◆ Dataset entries
<<<<

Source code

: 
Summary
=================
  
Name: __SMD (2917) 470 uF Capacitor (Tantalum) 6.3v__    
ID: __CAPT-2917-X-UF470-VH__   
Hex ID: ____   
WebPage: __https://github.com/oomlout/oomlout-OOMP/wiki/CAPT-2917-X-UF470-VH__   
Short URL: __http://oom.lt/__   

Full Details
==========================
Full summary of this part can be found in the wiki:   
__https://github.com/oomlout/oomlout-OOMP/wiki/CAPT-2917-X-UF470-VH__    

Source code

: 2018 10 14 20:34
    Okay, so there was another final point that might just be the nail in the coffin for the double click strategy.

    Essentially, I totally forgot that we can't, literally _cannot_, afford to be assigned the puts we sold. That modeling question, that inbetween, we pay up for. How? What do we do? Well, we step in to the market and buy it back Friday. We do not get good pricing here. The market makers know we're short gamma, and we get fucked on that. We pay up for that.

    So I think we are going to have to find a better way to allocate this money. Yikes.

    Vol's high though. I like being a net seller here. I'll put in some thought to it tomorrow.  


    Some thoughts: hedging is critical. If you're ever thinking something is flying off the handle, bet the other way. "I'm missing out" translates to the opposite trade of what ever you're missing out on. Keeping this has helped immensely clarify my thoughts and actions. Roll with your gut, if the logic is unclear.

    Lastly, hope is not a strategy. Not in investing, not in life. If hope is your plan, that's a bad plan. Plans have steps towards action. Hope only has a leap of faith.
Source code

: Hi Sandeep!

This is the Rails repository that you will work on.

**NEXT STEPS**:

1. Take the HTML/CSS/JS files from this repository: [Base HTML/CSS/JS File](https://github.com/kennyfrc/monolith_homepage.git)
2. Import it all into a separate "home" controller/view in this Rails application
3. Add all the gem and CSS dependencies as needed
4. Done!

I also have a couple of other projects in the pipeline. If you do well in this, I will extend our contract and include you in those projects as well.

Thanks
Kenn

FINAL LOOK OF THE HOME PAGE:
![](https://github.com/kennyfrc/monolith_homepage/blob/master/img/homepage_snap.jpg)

>>>>

◆ PROBLEM REQUIREMENTS
The records above are to be given again in full, exactly as written.

◆ YOUR RESPONSE
Source code

: 
Summary
=================
  
Name: __SMD (2917) 470 uF Capacitor (Tantalum) 6.3v__    
ID: __CAPT-2917-X-UF470-VH__   
Hex ID: ____   
WebPage: __https://github.com/oomlout/oomlout-OOMP/wiki/CAPT-2917-X-UF470-VH__   
Short URL: __http://oom.lt/__   

Full Details
==========================
Full summary of this part can be found in the wiki:   
__https://github.com/oomlout/oomlout-OOMP/wiki/CAPT-2917-X-UF470-VH__    

Source code

: 2018 10 14 20:34
    Okay, so there was another final point that might just be the nail in the coffin for the double click strategy.

    Essentially, I totally forgot that we can't, literally _cannot_, afford to be assigned the puts we sold. That modeling question, that inbetween, we pay up for. How? What do we do? Well, we step in to the market and buy it back Friday. We do not get good pricing here. The market makers know we're short gamma, and we get fucked on that. We pay up for that.

    So I think we are going to have to find a better way to allocate this money. Yikes.

    Vol's high though. I like being a net seller here. I'll put in some thought to it tomorrow.  


    Some thoughts: hedging is critical. If you're ever thinking something is flying off the handle, bet the other way. "I'm missing out" translates to the opposite trade of what ever you're missing out on. Keeping this has helped immensely clarify my thoughts and actions. Roll with your gut, if the logic is unclear.

    Lastly, hope is not a strategy. Not in investing, not in life. If hope is your plan, that's a bad plan. Plans have steps towards action. Hope only has a leap of faith.
Source code

: Hi Sandeep!

This is the Rails repository that you will work on.

**NEXT STEPS**:

1. Take the HTML/CSS/JS files from this repository: [Base HTML/CSS/JS File](https://github.com/kennyfrc/monolith_homepage.git)
2. Import it all into a separate "home" controller/view in this Rails application
3. Add all the gem and CSS dependencies as needed
4. Done!

I also have a couple of other projects in the pipeline. If you do well in this, I will extend our contract and include you in those projects as well.

Thanks
Kenn

FINAL LOOK OF THE HOME PAGE:
![](https://github.com/kennyfrc/monolith_homepage/blob/master/img/homepage_snap.jpg)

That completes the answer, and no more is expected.